*ASSIGNMENT:*
Whenever a line of the entries below holds the string "development", copy that line and return it.
### INFORMATION ###
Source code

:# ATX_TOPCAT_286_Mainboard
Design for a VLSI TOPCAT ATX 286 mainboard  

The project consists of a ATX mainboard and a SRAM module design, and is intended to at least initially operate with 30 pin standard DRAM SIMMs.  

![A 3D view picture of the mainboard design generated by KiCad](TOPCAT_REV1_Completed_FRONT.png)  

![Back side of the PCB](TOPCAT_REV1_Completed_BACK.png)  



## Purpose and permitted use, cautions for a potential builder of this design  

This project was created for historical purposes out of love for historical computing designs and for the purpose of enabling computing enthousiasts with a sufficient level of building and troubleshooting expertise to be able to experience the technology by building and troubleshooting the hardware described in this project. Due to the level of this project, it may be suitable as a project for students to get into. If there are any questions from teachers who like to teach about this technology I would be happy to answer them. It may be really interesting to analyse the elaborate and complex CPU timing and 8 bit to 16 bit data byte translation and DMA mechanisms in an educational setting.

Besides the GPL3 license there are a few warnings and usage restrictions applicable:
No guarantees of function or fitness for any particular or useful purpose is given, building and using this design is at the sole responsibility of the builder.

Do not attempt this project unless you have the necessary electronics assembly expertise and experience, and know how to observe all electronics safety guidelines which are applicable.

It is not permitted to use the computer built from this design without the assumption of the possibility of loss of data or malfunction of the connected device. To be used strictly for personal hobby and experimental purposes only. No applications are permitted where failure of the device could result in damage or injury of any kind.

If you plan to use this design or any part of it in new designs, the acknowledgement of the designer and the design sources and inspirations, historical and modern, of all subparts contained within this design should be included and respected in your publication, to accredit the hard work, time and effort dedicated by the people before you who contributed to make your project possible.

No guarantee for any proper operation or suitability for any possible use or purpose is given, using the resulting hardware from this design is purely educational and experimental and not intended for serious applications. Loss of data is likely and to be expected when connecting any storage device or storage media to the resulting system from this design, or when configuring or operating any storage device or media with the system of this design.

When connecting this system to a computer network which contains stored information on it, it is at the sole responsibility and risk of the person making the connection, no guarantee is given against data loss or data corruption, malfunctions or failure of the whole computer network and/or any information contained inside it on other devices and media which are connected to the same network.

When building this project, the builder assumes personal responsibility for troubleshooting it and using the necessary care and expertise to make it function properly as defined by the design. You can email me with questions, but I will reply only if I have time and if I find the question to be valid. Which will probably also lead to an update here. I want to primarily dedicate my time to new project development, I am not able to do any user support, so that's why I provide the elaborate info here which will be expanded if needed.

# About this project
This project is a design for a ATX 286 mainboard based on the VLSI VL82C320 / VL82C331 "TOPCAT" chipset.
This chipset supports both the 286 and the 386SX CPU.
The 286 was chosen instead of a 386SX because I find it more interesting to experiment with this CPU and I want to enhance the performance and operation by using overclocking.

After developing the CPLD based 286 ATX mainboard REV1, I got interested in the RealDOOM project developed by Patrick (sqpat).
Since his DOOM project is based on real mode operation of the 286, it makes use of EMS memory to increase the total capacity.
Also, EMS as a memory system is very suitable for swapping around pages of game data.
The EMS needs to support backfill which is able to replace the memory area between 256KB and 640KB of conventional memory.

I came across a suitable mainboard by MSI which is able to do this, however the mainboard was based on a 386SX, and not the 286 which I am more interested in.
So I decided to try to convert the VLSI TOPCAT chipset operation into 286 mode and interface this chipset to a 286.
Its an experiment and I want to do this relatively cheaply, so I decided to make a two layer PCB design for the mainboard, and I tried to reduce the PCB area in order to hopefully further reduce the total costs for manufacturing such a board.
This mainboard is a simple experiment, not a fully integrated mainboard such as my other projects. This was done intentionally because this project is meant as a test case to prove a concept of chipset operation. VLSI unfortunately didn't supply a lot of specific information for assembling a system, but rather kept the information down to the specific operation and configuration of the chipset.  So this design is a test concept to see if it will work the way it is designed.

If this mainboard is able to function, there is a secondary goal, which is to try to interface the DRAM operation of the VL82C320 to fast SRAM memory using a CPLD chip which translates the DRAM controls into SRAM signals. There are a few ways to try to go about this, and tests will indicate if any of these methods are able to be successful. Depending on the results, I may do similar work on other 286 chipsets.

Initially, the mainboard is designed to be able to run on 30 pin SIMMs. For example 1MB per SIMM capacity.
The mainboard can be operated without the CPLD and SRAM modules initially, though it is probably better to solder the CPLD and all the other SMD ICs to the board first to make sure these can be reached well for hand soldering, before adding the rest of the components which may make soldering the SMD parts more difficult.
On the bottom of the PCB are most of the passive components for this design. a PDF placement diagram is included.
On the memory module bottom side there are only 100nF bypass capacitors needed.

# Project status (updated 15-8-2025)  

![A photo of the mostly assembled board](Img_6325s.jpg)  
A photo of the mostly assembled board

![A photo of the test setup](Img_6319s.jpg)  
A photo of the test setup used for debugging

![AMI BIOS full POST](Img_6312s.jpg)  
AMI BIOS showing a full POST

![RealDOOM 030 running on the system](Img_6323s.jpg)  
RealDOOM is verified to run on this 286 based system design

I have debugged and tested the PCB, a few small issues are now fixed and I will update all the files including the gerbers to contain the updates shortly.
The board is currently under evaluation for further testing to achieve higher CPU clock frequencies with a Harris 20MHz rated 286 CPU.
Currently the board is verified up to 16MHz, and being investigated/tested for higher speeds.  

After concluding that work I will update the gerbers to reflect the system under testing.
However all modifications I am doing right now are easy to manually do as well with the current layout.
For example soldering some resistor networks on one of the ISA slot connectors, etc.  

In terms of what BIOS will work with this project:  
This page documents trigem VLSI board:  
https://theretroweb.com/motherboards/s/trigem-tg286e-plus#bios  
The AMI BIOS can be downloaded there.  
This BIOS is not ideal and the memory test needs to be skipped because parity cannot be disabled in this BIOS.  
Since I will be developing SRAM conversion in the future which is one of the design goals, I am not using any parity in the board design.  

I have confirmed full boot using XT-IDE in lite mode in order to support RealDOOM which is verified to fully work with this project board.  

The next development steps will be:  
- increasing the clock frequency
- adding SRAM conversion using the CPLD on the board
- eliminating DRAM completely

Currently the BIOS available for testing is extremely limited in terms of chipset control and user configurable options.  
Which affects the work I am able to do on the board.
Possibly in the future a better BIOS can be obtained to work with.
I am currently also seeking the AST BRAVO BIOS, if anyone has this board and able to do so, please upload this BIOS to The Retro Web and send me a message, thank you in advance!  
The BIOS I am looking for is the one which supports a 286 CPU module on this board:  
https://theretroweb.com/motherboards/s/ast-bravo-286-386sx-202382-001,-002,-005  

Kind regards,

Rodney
###
*ANSWER SECTION:*
When building this project, the builder assumes personal responsibility for troubleshooting it and using the necessary care and expertise to make it function properly as defined by the design. You can email me with questions, but I will reply only if I have time and if I find the question to be valid. Which will probably also lead to an update here. I want to primarily dedicate my time to new project development, I am not able to do any user support, so that's why I provide the elaborate info here which will be expanded if needed.
The next development steps will be:  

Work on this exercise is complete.